[Source texts of formatted documents]
==============================
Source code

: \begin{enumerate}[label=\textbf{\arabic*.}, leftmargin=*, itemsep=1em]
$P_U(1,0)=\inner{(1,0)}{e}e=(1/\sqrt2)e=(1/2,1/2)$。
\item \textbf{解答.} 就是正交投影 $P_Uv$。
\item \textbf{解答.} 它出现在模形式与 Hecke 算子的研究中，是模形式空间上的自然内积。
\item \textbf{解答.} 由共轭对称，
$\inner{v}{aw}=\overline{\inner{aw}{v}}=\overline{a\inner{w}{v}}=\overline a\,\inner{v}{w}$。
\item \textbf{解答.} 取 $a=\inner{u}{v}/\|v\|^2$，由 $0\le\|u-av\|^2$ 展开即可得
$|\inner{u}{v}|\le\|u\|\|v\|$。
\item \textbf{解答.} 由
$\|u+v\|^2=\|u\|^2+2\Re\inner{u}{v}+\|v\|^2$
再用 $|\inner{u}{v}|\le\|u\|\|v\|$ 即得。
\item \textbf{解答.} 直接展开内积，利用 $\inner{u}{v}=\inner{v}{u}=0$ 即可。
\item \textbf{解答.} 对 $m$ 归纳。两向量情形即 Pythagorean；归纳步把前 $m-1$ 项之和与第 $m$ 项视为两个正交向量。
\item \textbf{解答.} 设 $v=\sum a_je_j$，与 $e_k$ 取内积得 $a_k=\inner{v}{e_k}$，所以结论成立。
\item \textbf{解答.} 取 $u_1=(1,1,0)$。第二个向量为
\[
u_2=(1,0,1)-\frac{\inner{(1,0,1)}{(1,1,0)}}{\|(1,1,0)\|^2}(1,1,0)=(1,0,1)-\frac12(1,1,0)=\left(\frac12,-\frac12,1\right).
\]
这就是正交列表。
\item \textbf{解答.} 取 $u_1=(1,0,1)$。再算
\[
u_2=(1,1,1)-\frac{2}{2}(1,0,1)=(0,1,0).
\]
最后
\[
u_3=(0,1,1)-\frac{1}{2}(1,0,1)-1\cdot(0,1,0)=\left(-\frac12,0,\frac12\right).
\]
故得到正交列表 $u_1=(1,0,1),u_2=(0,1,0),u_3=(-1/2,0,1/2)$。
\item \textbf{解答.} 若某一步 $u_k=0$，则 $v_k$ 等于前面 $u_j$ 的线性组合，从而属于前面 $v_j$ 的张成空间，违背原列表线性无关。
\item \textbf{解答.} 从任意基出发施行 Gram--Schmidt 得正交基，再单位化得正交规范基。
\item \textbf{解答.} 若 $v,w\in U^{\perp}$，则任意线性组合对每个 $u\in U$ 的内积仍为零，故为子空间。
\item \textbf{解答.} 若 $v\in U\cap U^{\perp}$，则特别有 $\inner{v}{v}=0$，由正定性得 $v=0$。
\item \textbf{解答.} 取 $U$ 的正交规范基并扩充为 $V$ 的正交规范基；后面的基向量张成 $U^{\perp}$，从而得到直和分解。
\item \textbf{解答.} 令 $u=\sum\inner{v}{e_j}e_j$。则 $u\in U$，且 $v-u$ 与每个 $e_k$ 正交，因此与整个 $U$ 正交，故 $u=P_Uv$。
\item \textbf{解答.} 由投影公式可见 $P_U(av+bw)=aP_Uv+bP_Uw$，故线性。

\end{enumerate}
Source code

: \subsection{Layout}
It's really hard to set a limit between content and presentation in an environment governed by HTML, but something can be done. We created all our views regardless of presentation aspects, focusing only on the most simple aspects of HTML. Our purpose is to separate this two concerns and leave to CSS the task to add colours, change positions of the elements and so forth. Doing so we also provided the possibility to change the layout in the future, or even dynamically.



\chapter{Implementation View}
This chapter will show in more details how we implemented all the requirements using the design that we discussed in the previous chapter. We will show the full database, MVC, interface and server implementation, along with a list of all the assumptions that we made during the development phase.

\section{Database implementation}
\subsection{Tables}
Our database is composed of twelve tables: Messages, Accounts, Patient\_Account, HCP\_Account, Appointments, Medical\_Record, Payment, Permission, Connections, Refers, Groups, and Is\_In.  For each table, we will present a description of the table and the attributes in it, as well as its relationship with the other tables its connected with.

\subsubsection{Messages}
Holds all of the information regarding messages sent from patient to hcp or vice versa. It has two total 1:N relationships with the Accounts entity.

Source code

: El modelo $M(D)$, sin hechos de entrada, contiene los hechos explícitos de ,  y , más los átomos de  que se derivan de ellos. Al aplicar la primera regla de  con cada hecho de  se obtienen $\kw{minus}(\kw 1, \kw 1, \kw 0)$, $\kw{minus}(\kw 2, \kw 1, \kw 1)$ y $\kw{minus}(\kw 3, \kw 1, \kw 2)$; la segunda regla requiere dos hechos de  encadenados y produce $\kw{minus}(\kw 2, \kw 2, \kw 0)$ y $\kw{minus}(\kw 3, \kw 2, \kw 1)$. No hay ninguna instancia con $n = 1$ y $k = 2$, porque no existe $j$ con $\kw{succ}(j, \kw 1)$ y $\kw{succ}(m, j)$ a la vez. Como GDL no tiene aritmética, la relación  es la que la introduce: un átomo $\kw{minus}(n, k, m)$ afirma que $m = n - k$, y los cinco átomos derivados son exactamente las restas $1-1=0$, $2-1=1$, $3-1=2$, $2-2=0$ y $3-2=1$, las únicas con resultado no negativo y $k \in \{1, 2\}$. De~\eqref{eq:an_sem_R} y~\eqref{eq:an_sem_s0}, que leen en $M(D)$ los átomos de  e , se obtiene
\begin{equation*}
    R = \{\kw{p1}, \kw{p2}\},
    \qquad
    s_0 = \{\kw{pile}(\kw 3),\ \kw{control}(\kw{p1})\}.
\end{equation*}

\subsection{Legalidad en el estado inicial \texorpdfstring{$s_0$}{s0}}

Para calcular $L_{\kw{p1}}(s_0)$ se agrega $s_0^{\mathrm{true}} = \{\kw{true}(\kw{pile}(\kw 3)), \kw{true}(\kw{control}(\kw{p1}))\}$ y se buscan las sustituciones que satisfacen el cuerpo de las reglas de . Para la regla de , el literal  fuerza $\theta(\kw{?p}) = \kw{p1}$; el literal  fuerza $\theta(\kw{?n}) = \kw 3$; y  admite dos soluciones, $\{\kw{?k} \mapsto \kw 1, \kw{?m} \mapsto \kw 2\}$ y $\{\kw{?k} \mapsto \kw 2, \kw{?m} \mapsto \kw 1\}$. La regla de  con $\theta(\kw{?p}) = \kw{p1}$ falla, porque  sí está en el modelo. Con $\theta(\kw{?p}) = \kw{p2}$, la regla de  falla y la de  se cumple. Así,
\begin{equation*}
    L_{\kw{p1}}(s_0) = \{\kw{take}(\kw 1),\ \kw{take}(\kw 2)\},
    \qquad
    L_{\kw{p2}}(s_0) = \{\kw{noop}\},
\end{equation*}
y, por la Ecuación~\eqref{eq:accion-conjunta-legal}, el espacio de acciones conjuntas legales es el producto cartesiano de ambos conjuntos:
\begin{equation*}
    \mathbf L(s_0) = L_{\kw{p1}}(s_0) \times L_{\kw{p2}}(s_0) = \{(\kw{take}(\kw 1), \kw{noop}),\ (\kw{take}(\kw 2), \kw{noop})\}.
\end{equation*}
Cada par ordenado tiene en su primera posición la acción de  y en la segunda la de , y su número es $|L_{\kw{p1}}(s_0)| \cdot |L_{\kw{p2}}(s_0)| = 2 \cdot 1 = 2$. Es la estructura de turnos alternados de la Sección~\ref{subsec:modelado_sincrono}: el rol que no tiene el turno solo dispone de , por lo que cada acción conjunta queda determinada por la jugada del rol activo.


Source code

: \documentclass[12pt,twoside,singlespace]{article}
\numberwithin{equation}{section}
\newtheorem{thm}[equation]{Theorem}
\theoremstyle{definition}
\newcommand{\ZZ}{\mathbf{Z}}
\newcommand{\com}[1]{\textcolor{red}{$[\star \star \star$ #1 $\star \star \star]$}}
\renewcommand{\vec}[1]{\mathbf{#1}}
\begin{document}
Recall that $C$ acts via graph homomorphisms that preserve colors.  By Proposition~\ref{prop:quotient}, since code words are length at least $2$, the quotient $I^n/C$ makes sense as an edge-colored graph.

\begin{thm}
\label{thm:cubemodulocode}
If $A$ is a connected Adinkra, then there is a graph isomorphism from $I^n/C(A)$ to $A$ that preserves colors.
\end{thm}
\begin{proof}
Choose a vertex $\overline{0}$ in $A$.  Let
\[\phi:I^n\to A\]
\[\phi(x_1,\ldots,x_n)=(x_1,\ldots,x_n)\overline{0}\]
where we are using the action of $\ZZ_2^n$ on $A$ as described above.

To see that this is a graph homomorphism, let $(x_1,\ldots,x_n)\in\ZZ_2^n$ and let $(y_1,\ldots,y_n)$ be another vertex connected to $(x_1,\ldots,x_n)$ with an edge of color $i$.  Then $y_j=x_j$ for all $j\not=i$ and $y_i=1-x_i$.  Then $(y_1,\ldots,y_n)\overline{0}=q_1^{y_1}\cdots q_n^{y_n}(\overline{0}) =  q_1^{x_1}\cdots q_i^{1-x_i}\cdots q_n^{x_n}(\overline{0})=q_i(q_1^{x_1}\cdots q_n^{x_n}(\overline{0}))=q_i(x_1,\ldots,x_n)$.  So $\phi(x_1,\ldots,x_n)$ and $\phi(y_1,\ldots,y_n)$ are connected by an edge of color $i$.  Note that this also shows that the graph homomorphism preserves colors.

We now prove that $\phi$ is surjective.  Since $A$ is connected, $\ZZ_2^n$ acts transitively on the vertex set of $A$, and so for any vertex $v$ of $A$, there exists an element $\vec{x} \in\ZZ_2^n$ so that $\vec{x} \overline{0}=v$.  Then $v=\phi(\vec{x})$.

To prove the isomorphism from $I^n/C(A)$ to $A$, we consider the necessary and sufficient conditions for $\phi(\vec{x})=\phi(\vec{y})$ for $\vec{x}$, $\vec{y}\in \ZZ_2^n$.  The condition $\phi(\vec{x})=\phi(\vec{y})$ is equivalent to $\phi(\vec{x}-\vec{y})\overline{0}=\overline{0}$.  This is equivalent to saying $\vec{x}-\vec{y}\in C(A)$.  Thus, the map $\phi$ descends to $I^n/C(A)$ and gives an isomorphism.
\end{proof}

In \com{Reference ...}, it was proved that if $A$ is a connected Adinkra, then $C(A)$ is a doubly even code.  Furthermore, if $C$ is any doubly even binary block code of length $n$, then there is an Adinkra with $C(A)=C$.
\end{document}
==============================
■ Exercise instructions
Work out how many lines in the records include "begin". Only the number should be given.

■ Result below
7